About
Aired on KSDS-FM on 6/28/19
RUN DATES: 5/24/19 – 8/4/19
VENUE: New Village Arts
Everywhere you look these days, there’s a book, show or movie about ‘the end of the world as we know it.’
We can die by disease, monsters, zombies, natural disaster, nuclear catastrophe… and then, of course, there’s the man-eating plant.
That would be Audrey II, from the 1982 horror comedy rock musical perennial, “Little Shop of Horrors,” with its clever book and lyrics by the late Howard Ashman, and catchy music by the prolific Alan Menken.

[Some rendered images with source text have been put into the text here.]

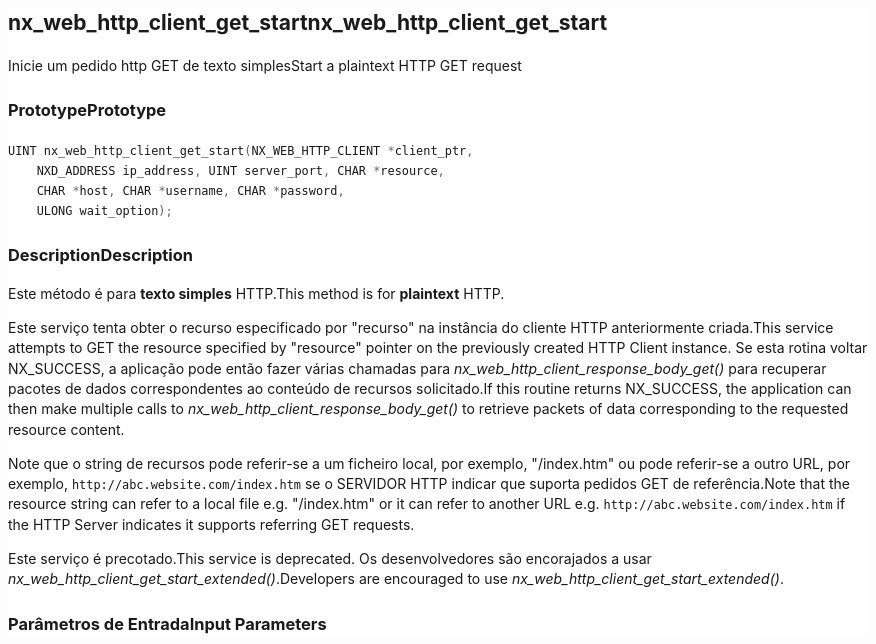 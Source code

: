 ## <a name="nx_web_http_client_get_start"></a><span data-ttu-id="5a5c6-327">nx_web_http_client_get_start</span><span class="sxs-lookup"><span data-stu-id="5a5c6-327">nx_web_http_client_get_start</span></span>

<span data-ttu-id="5a5c6-328">Inicie um pedido http GET de texto simples</span><span class="sxs-lookup"><span data-stu-id="5a5c6-328">Start a plaintext HTTP GET request</span></span>

### <a name="prototype"></a><span data-ttu-id="5a5c6-329">Prototype</span><span class="sxs-lookup"><span data-stu-id="5a5c6-329">Prototype</span></span>

```C
UINT nx_web_http_client_get_start(NX_WEB_HTTP_CLIENT *client_ptr,
    NXD_ADDRESS ip_address, UINT server_port, CHAR *resource,
    CHAR *host, CHAR *username, CHAR *password,
    ULONG wait_option);
```

### <a name="description"></a><span data-ttu-id="5a5c6-330">Description</span><span class="sxs-lookup"><span data-stu-id="5a5c6-330">Description</span></span>

<span data-ttu-id="5a5c6-331">Este método é para **texto simples** HTTP.</span><span class="sxs-lookup"><span data-stu-id="5a5c6-331">This method is for **plaintext** HTTP.</span></span>

<span data-ttu-id="5a5c6-332">Este serviço tenta obter o recurso especificado por "recurso" na instância do cliente HTTP anteriormente criada.</span><span class="sxs-lookup"><span data-stu-id="5a5c6-332">This service attempts to GET the resource specified by "resource" pointer on the previously created HTTP Client instance.</span></span> <span data-ttu-id="5a5c6-333">Se esta rotina voltar NX_SUCCESS, a aplicação pode então fazer várias chamadas para *nx_web_http_client_response_body_get()* para recuperar pacotes de dados correspondentes ao conteúdo de recursos solicitado.</span><span class="sxs-lookup"><span data-stu-id="5a5c6-333">If this routine returns NX_SUCCESS, the application can then make multiple calls to *nx_web_http_client_response_body_get()* to retrieve packets of data corresponding to the requested resource content.</span></span>

<span data-ttu-id="5a5c6-334">Note que o string de recursos pode referir-se a um ficheiro local, por exemplo, "/index.htm" ou pode referir-se a outro URL, por exemplo, `http://abc.website.com/index.htm` se o SERVIDOR HTTP indicar que suporta pedidos GET de referência.</span><span class="sxs-lookup"><span data-stu-id="5a5c6-334">Note that the resource string can refer to a local file e.g. "/index.htm" or it can refer to another URL e.g. `http://abc.website.com/index.htm` if the HTTP Server indicates it supports referring GET requests.</span></span>

<span data-ttu-id="5a5c6-335">Este serviço é precotado.</span><span class="sxs-lookup"><span data-stu-id="5a5c6-335">This service is deprecated.</span></span> <span data-ttu-id="5a5c6-336">Os desenvolvedores são encorajados a usar *nx_web_http_client_get_start_extended()*.</span><span class="sxs-lookup"><span data-stu-id="5a5c6-336">Developers are encouraged to use *nx_web_http_client_get_start_extended()*.</span></span>

### <a name="input-parameters"></a><span data-ttu-id="5a5c6-337">Parâmetros de Entrada</span><span class="sxs-lookup"><span data-stu-id="5a5c6-337">Input Parameters</span></span>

Now, New Village Arts director AJ Knox gleefully sinks his teeth into the 1960s B-movie sendup. He’s increasing the camp factor, flouting racial and gender expectations, and bringing the malevolent mega-plant to anthropomorphic life, opening its giant jaws to reveal an evil woman inside.
There are some real powerhouse voices in the cast, but there’s an excess of belting bombast. Many of the characters have become cartoonish, but that helps them remain endearing in a show that includes physical and psychological abuse and death by drug overdose. But you have to bury your social conscience and political correctness when you enter. Nothing here is taken too seriously; it’s all just in wacky fun.
Sittichai Chaiyahat is adorably inept as the hapless, klutzy plant-lover Seymour, taking outstanding pratfalls. Cashae Monya is a wide-eyed hoot as Audrey, and Melissa Fernandes makes for an amusing tippler as Mushnik. Philip David Black is hilarious as Audrey’s sadistic dentist boyfriend and a bevy of other comic characters. Eboni Muse brings the deadly plant to humorous, ominous, ultra-over-the-top life.
The New Yorkese comes and goes for everyone, and some of the references, like Levittown and “Father Knows Best,” are decidedly dated. But Knox keeps the pace sprightly, and adds some comical stage business. The harmonies are strong, the 5-piece offstage band sounds great, and the lighting is inventive.
In this lively spoofy horticultural horror-show, the botanical takeover looks a lot better than zombies.